More detail on Florence Price:

Her name was Florence Beatrice Price. Born in Little Rock, Ark., in 1887, she performed at a piano recital at age 4, published her first work at 11 and enrolled in the New England Conservatory of Music at 16. Though she left Little Rock for Chicago around 1927, she could not escape the smoldering vestiges of the de facto apartheid that had inspired her very flight. Even in Chicago, few were the opportunities for classical composers of her persuasion.

But in 1932 Price won a prestigious prize for symphonic composition, and the conductor of the Chicago Symphony Orchestra, Frederick Stock, took note.
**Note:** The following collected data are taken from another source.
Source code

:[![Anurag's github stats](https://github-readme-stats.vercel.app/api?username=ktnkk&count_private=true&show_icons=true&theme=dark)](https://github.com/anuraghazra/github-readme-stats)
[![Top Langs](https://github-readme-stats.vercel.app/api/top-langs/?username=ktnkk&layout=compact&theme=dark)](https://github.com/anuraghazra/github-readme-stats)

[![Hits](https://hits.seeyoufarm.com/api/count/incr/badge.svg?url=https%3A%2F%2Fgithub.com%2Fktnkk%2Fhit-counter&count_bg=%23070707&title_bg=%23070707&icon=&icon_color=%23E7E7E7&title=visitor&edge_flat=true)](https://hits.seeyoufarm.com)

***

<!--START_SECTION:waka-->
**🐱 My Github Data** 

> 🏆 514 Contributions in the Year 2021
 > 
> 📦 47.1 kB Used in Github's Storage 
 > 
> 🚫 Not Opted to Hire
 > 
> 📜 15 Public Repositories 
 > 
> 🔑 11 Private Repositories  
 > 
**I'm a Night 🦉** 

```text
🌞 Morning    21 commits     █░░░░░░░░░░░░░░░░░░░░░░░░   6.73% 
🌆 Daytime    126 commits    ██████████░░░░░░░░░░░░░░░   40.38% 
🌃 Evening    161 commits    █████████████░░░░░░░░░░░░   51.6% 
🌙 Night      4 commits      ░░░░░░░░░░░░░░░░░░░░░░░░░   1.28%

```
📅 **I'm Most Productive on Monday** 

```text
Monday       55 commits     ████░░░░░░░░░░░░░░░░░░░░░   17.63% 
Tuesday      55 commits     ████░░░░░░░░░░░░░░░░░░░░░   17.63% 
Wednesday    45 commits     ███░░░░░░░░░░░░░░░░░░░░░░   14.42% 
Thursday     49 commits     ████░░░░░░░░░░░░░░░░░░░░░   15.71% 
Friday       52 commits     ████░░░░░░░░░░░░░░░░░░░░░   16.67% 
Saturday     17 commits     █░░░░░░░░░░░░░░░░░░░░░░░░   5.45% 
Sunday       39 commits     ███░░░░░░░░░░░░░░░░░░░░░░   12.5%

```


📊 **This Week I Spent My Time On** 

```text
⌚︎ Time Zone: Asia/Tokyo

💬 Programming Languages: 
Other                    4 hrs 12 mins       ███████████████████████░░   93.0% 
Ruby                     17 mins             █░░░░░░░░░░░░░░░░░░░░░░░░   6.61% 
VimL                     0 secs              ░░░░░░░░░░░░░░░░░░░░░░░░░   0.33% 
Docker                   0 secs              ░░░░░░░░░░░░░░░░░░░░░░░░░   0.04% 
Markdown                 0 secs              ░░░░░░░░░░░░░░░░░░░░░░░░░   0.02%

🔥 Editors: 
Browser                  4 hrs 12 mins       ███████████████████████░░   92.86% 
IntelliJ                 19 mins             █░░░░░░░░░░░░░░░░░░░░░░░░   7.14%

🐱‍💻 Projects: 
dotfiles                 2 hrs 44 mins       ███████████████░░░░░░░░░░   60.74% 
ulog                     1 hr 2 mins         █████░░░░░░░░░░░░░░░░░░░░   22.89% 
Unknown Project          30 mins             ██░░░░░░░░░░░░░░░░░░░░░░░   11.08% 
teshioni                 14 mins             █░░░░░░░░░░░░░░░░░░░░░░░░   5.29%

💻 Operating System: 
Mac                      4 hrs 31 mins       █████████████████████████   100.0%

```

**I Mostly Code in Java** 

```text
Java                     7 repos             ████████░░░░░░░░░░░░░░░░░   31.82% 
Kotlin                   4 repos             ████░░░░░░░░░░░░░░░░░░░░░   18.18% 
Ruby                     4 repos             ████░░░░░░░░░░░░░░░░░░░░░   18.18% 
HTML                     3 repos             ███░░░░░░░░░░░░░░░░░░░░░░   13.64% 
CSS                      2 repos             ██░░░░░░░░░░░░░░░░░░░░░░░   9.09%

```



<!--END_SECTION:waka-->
Stock encouraged her to write a piano concerto and the following year he presented Price’s Symphony in E minor at the 1933 Chicago World’s Fair—the first time that a major American orchestra performed a symphony written by a black woman.

Florence Price (née Smith) April 9, 1887, Little Rock, Arkansas – June 3, 1953, is considered the first black woman in the United States to be recognized as a symphonic composer.